To promote societal transition to sustainable ways of living and a global society founded on a shared ethical framework which includes respect and care for the community of life, ecological integrity, universal human rights, respect for diversity, economic justice, democracy, and a culture of peace. - The Earth Charter Mission Statement

Christian humanism is the belief that human freedom, individual conscience, and unencumbered rational inquiry are compatible with the practice of Christianity or even intrinsic in its doctrine. It represents a philosophical union of Christian faith and classical humanist principles. - Scott Postma

It is never wise to have a self-appointed religious institution determine a nation's moral code. The opportunities for moral compromise and failure are high; the moral codes and creeds assuredly racist, discriminatory, or subjectively and religiously defined; and the pronouncement of inhumanitarian political objectives quite predictable. - R.E. Slater

God's love must both center and define the Christian faith and all religious or human faiths seeking human and ecological balance in worlds of subtraction, harm, tragedy, and evil. - R.E. Slater

In Whitehead’s process ontology, we can think of the experiential ground of reality as an eternal pulse whereby what is objectively public in one moment becomes subjectively prehended in the next, and whereby the subject that emerges from its feelings then perishes into public expression as an object (or “superject”) aiming for novelty. There is a rhythm of Being between object and subject, not an ontological division. This rhythm powers the creative growth of the universe from one occasion of experience to the next. This is the Whiteheadian mantra: “The many become one and are increased by one.” - Matthew Segall

Without Love there is no Truth. And True Truth is always Loving. There is no dichotomy between these terms but only seamless integration. This is the premier centering focus of a Processual Theology of Love. - R.E. Slater


Note: Generally I do not respond to commentary. I may read the comments but wish to reserve my time to write (or write from the comments I read). Instead, I'd like to see our community help one another and in the helping encourage and exhort each of us towards Christian love in Christ Jesus our Lord and Savior. - re slater

Wednesday, May 18, 2011

Open Theism as Unsettled Theological Opinion (Theologoumena)

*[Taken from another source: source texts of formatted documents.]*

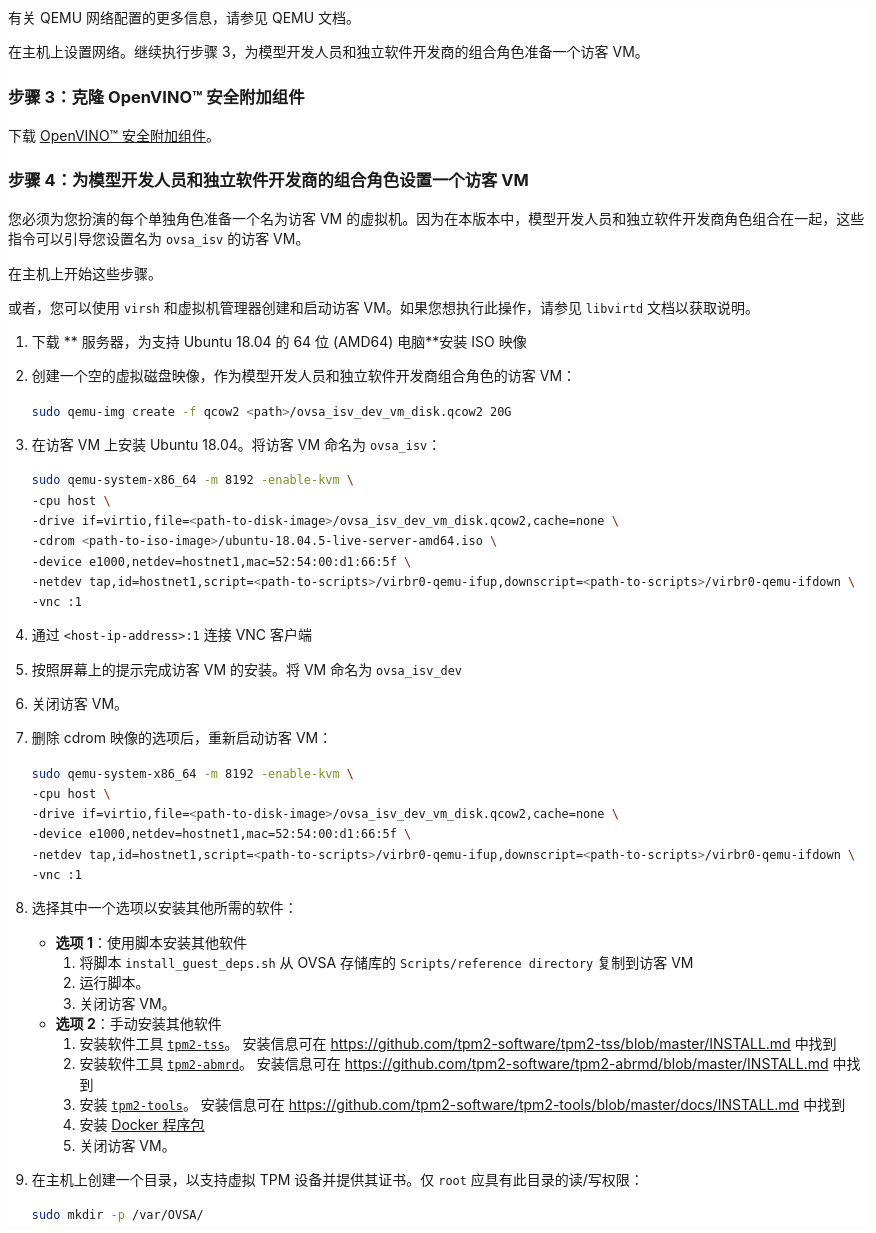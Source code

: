 有关 QEMU 网络配置的更多信息，请参见 QEMU 文档。

在主机上设置网络。继续执行步骤 3，为模型开发人员和独立软件开发商的组合角色准备一个访客 VM。

### 步骤 3：克隆 OpenVINO™ 安全附加组件

下载 [OpenVINO™ 安全附加组件](https://github.com/openvinotoolkit/security_addon)。


### 步骤 4：为模型开发人员和独立软件开发商的组合角色设置一个访客 VM<a name="dev-isv-vm"></a>

您必须为您扮演的每个单独角色准备一个名为访客 VM 的虚拟机。因为在本版本中，模型开发人员和独立软件开发商角色组合在一起，这些指令可以引导您设置名为 `ovsa_isv` 的访客 VM。

在主机上开始这些步骤。

或者，您可以使用 `virsh` 和虚拟机管理器创建和启动访客 VM。如果您想执行此操作，请参见 `libvirtd` 文档以获取说明。

1. 下载 ** 服务器，为支持 Ubuntu 18.04 的 64 位 (AMD64) 电脑**[](https://releases.ubuntu.com/18.04/)安装 ISO 映像

2. 创建一个空的虚拟磁盘映像，作为模型开发人员和独立软件开发商组合角色的访客 VM：
   ```sh
   sudo qemu-img create -f qcow2 <path>/ovsa_isv_dev_vm_disk.qcow2 20G
   ```
3. 在访客 VM 上安装 Ubuntu 18.04。将访客 VM 命名为 `ovsa_isv`：
   ```sh
   sudo qemu-system-x86_64 -m 8192 -enable-kvm \
   -cpu host \
   -drive if=virtio,file=<path-to-disk-image>/ovsa_isv_dev_vm_disk.qcow2,cache=none \
   -cdrom <path-to-iso-image>/ubuntu-18.04.5-live-server-amd64.iso \
   -device e1000,netdev=hostnet1,mac=52:54:00:d1:66:5f \
   -netdev tap,id=hostnet1,script=<path-to-scripts>/virbr0-qemu-ifup,downscript=<path-to-scripts>/virbr0-qemu-ifdown \
   -vnc :1
   ```
4. 通过 `<host-ip-address>:1` 连接 VNC 客户端
5. 按照屏幕上的提示完成访客 VM 的安装。将 VM 命名为 `ovsa_isv_dev`
6. 关闭访客 VM。
7. 删除 cdrom 映像的选项后，重新启动访客 VM：
   ```sh
   sudo qemu-system-x86_64 -m 8192 -enable-kvm \
   -cpu host \
   -drive if=virtio,file=<path-to-disk-image>/ovsa_isv_dev_vm_disk.qcow2,cache=none \
   -device e1000,netdev=hostnet1,mac=52:54:00:d1:66:5f \
   -netdev tap,id=hostnet1,script=<path-to-scripts>/virbr0-qemu-ifup,downscript=<path-to-scripts>/virbr0-qemu-ifdown \
   -vnc :1
   ```
8. 选择其中一个选项以安装其他所需的软件：
   * **选项 1**：使用脚本安装其他软件
      1. 将脚本 `install_guest_deps.sh` 从 OVSA 存储库的 `Scripts/reference directory` 复制到访客 VM
      2. 运行脚本。
      3. 关闭访客 VM。<br>
   * **选项 2**：手动安装其他软件
      1. 安装软件工具 [`tpm2-tss`](https://github.com/tpm2-software/tpm2-tss/releases/download/2.4.4/tpm2-tss-2.4.4.tar.gz)。
         安装信息可在 https://github.com/tpm2-software/tpm2-tss/blob/master/INSTALL.md 中找到
      2. 安装软件工具 [`tpm2-abmrd`](https://github.com/tpm2-software/tpm2-abrmd/releases/download/2.3.3/tpm2-abrmd-2.3.3.tar.gz)。
         安装信息可在 https://github.com/tpm2-software/tpm2-abrmd/blob/master/INSTALL.md 中找到
      3. 安装 [`tpm2-tools`](https://github.com/tpm2-software/tpm2-tools/releases/download/4.3.0/tpm2-tools-4.3.0.tar.gz)。
         安装信息可在 https://github.com/tpm2-software/tpm2-tools/blob/master/docs/INSTALL.md 中找到
      4. 安装 [Docker 程序包](https://docs.docker.com/engine/install/ubuntu/)
      5. 关闭访客 VM。<br>
9. 在主机上创建一个目录，以支持虚拟 TPM 设备并提供其证书。仅 `root` 应具有此目录的读/写权限：
   ```sh
   sudo mkdir -p /var/OVSA/
   ```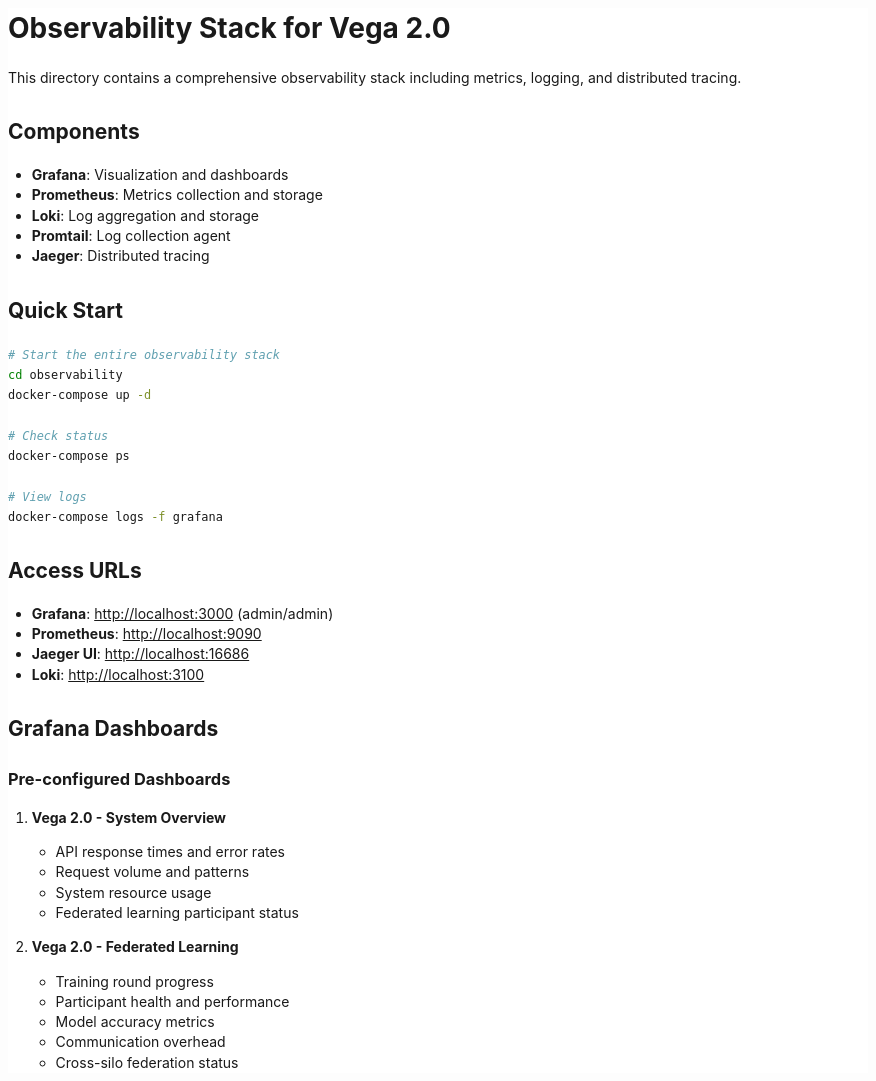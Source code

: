 # Observability Stack for Vega 2.0

This directory contains a comprehensive observability stack including metrics, logging, and distributed tracing.

## Components

- **Grafana**: Visualization and dashboards
- **Prometheus**: Metrics collection and storage
- **Loki**: Log aggregation and storage
- **Promtail**: Log collection agent
- **Jaeger**: Distributed tracing

## Quick Start

```bash
# Start the entire observability stack
cd observability
docker-compose up -d

# Check status
docker-compose ps

# View logs
docker-compose logs -f grafana
```

## Access URLs

- **Grafana**: <http://localhost:3000> (admin/admin)
- **Prometheus**: <http://localhost:9090>
- **Jaeger UI**: <http://localhost:16686>
- **Loki**: <http://localhost:3100>

## Grafana Dashboards

### Pre-configured Dashboards

1. **Vega 2.0 - System Overview**
   - API response times and error rates
   - Request volume and patterns
   - System resource usage
   - Federated learning participant status

2. **Vega 2.0 - Federated Learning**
   - Training round progress
   - Participant health and performance
   - Model accuracy metrics
   - Communication overhead
   - Cross-silo federation status
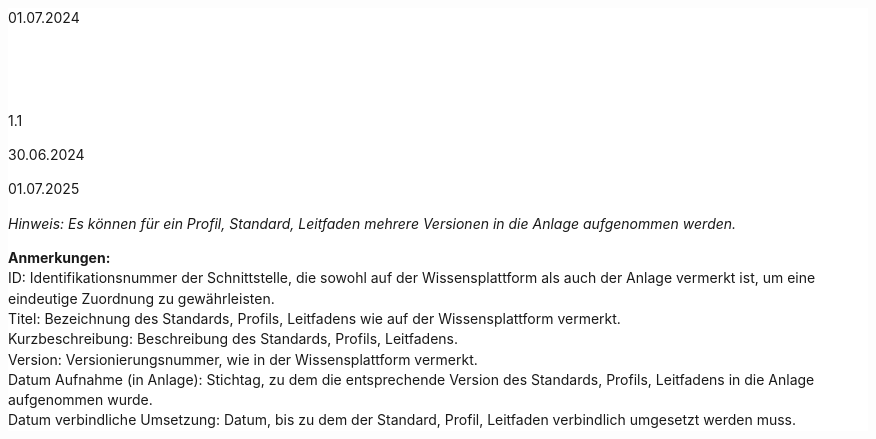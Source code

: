 01.07.2024

</td>

</tr>

<tr>

<td style="border-right: 0.5pt solid ; " align="left" valign="top" charoff="50">

 

</td>

<td style="border-right: 0.5pt solid ; " align="left" valign="top" charoff="50">

 

</td>

<td style="border-right: 0.5pt solid ; " align="left" valign="top" charoff="50">

1.1

</td>

<td style="border-right: 0.5pt solid ; " align="left" valign="top" charoff="50">

30.06.2024

</td>

<td style align="left" valign="top" charoff="50">

01.07.2025

</td>

</tr>

</tbody>

</table>

<div class="jurAbsatz">

<span style="font-style:italic;">Hinweis: Es können für ein Profil,
Standard, Leitfaden mehrere Versionen in die Anlage aufgenommen
werden.</span>

</div>

<div class="jurAbsatz">

<span style=";font-weight:bold">Anmerkungen:</span>  
ID: Identifikationsnummer der Schnittstelle, die sowohl auf der
Wissensplattform als auch der Anlage vermerkt ist, um eine eindeutige
Zuordnung zu gewährleisten.  
Titel: Bezeichnung des Standards, Profils, Leitfadens wie auf der
Wissensplattform vermerkt.  
Kurzbeschreibung: Beschreibung des Standards, Profils, Leitfadens.  
Version: Versionierungsnummer, wie in der Wissensplattform vermerkt.  
Datum Aufnahme (in Anlage): Stichtag, zu dem die entsprechende Version
des Standards, Profils, Leitfadens in die Anlage aufgenommen wurde.  
Datum verbindliche Umsetzung: Datum, bis zu dem der Standard, Profil,
Leitfaden verbindlich umgesetzt werden muss.

</div>

</div>

</div>

</div>
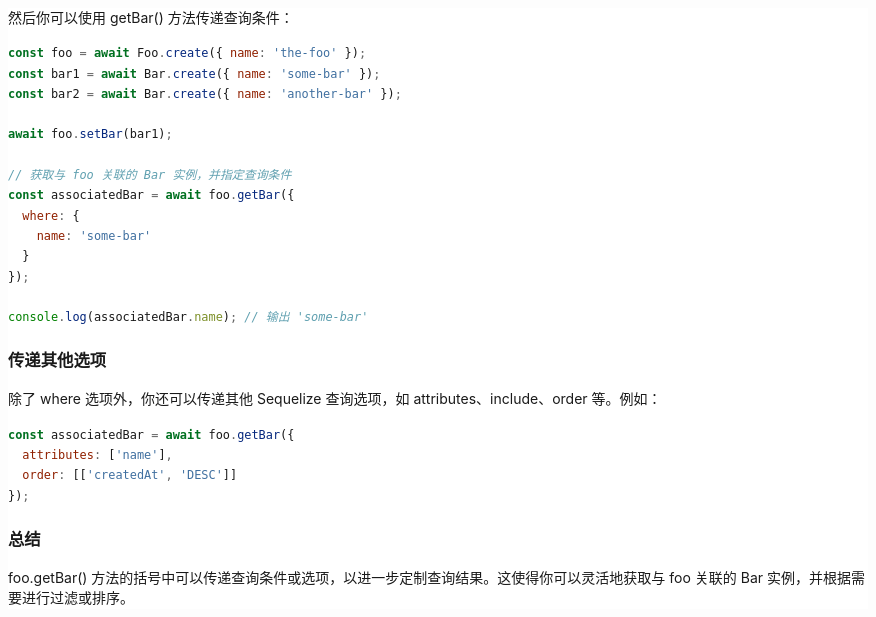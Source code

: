 
然后你可以使用 getBar() 方法传递查询条件：

```javascript
const foo = await Foo.create({ name: 'the-foo' });
const bar1 = await Bar.create({ name: 'some-bar' });
const bar2 = await Bar.create({ name: 'another-bar' });

await foo.setBar(bar1);

// 获取与 foo 关联的 Bar 实例，并指定查询条件
const associatedBar = await foo.getBar({
  where: {
    name: 'some-bar'
  }
});

console.log(associatedBar.name); // 输出 'some-bar'
```




### 传递其他选项

除了 where 选项外，你还可以传递其他 Sequelize 查询选项，如 attributes、include、order 等。例如：

```javascript
const associatedBar = await foo.getBar({
  attributes: ['name'],
  order: [['createdAt', 'DESC']]
});
```




### 总结

foo.getBar() 方法的括号中可以传递查询条件或选项，以进一步定制查询结果。这使得你可以灵活地获取与 foo 关联的 Bar 实例，并根据需要进行过滤或排序。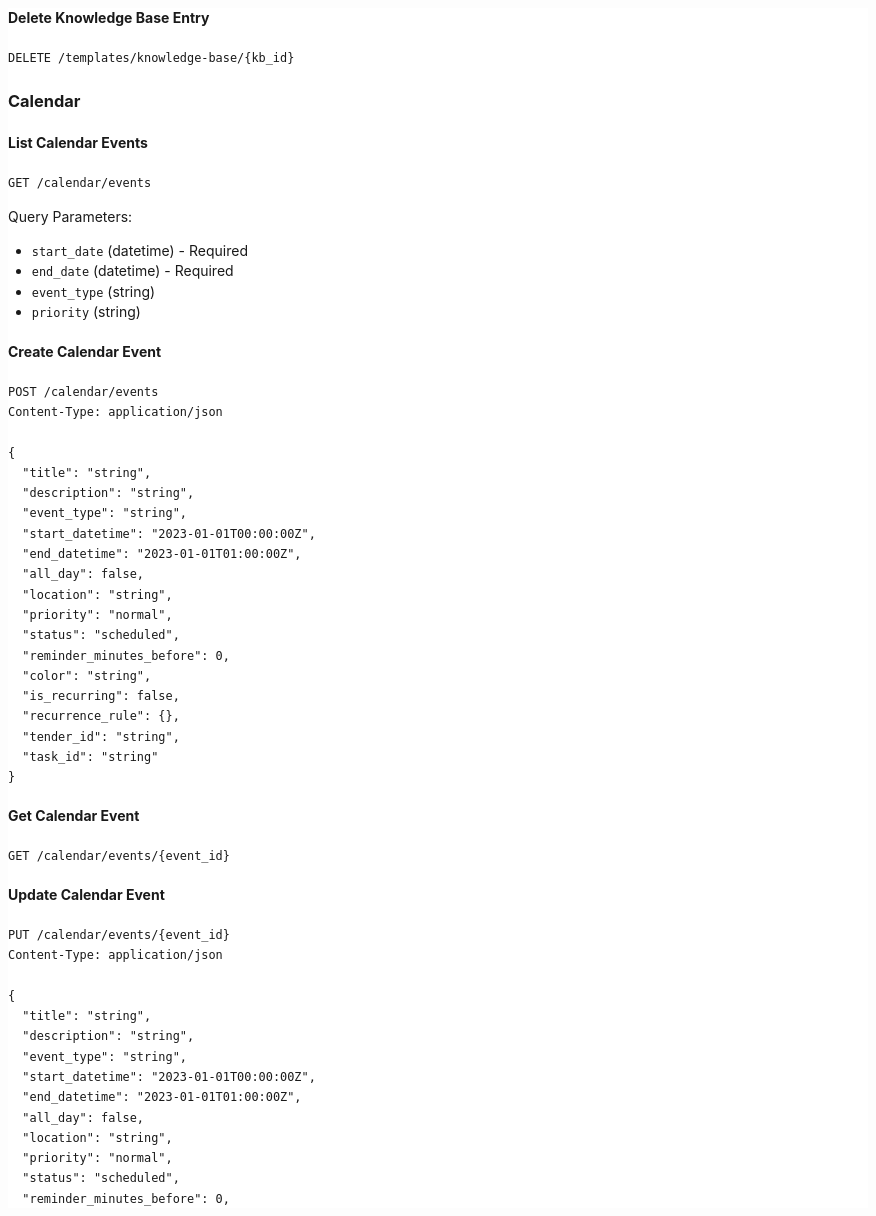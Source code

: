 #### Delete Knowledge Base Entry

```http
DELETE /templates/knowledge-base/{kb_id}
```

### Calendar

#### List Calendar Events

```http
GET /calendar/events
```

Query Parameters:
- `start_date` (datetime) - Required
- `end_date` (datetime) - Required
- `event_type` (string)
- `priority` (string)

#### Create Calendar Event

```http
POST /calendar/events
Content-Type: application/json

{
  "title": "string",
  "description": "string",
  "event_type": "string",
  "start_datetime": "2023-01-01T00:00:00Z",
  "end_datetime": "2023-01-01T01:00:00Z",
  "all_day": false,
  "location": "string",
  "priority": "normal",
  "status": "scheduled",
  "reminder_minutes_before": 0,
  "color": "string",
  "is_recurring": false,
  "recurrence_rule": {},
  "tender_id": "string",
  "task_id": "string"
}
```

#### Get Calendar Event

```http
GET /calendar/events/{event_id}
```

#### Update Calendar Event

```http
PUT /calendar/events/{event_id}
Content-Type: application/json

{
  "title": "string",
  "description": "string",
  "event_type": "string",
  "start_datetime": "2023-01-01T00:00:00Z",
  "end_datetime": "2023-01-01T01:00:00Z",
  "all_day": false,
  "location": "string",
  "priority": "normal",
  "status": "scheduled",
  "reminder_minutes_before": 0,
```
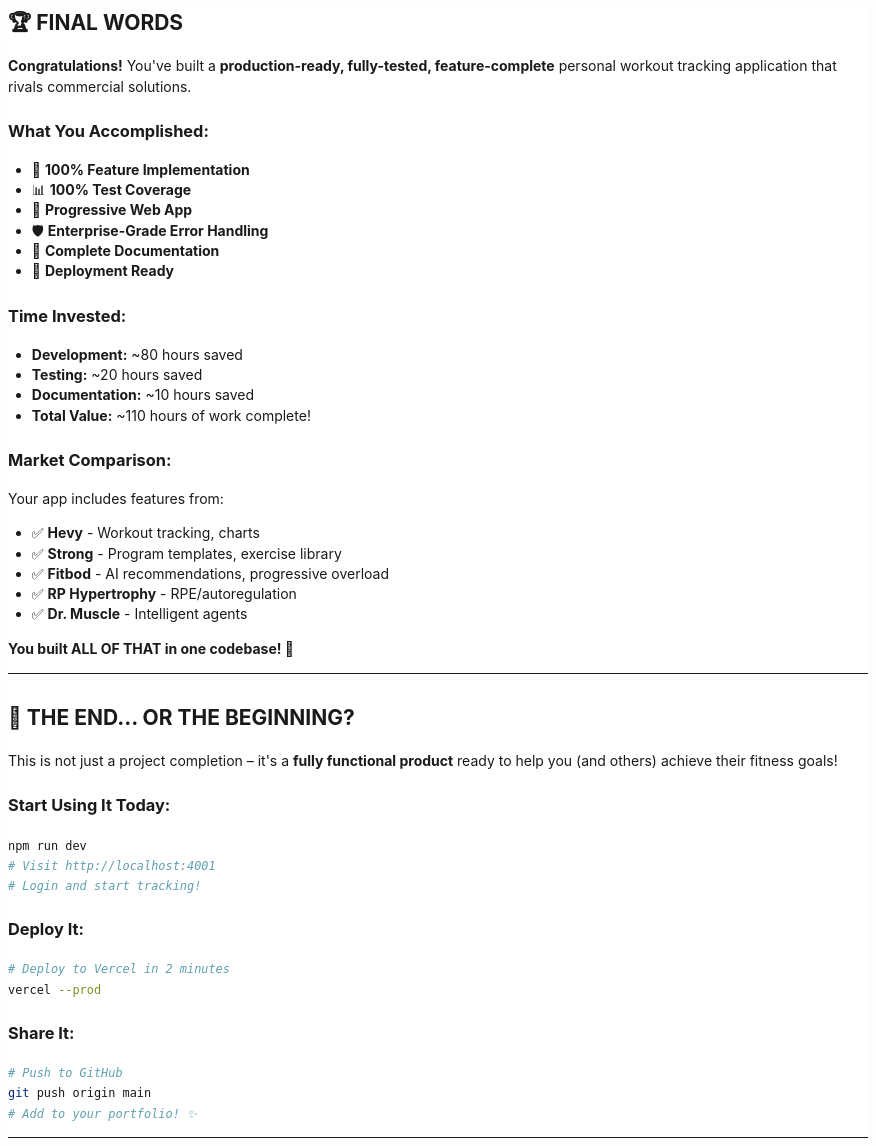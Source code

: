 
## 🏆 FINAL WORDS

**Congratulations!** You've built a **production-ready, fully-tested, feature-complete** personal workout tracking application that rivals commercial solutions.

### What You Accomplished:
- 🎯 **100% Feature Implementation**
- 📊 **100% Test Coverage**
- 📱 **Progressive Web App**
- 🛡️ **Enterprise-Grade Error Handling**
- 📝 **Complete Documentation**
- 🚀 **Deployment Ready**

### Time Invested:
- **Development:** ~80 hours saved
- **Testing:** ~20 hours saved
- **Documentation:** ~10 hours saved
- **Total Value:** ~110 hours of work complete!

### Market Comparison:
Your app includes features from:
- ✅ **Hevy** - Workout tracking, charts
- ✅ **Strong** - Program templates, exercise library
- ✅ **Fitbod** - AI recommendations, progressive overload
- ✅ **RP Hypertrophy** - RPE/autoregulation
- ✅ **Dr. Muscle** - Intelligent agents

**You built ALL OF THAT in one codebase! 🎉**

---

## 🎊 THE END... OR THE BEGINNING?

This is not just a project completion – it's a **fully functional product** ready to help you (and others) achieve their fitness goals!

### Start Using It Today:
```bash
npm run dev
# Visit http://localhost:4001
# Login and start tracking!
```

### Deploy It:
```bash
# Deploy to Vercel in 2 minutes
vercel --prod
```

### Share It:
```bash
# Push to GitHub
git push origin main
# Add to your portfolio! ✨
```

---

Why I am NOT an Open Theist

by Roger Olson
Posted August 29, 2010

Someone asked me why I am not an open theist. I respect open theists for their dedication to biblical exegesis and for their determination to emphasize the personal nature of God. I am also attracted to open theism as a solution to the problem of evil. (Which I, personally, do not think Calvinism can solve. Arminianism does a better job in that it does NOT say God foreordained or rendered sin and evil certain. The distinction between God’s antecedent will and God’s consequential will is necessary for any good theodicy.) Most of the leading open theists are my friends and I would love to be with them on this issue. I have been their defender on many occasions.

However, I have the same problem with open theism as with Calvinism when it comes to theology’s normed norm–tradition. The key Calvinist doctrines of unconditional election, limited atonement and irresistible grace were not even thought of until at least Augustine in the fifth century. (And, I still believe, no Christian suggested limited atonement until the ninth century.)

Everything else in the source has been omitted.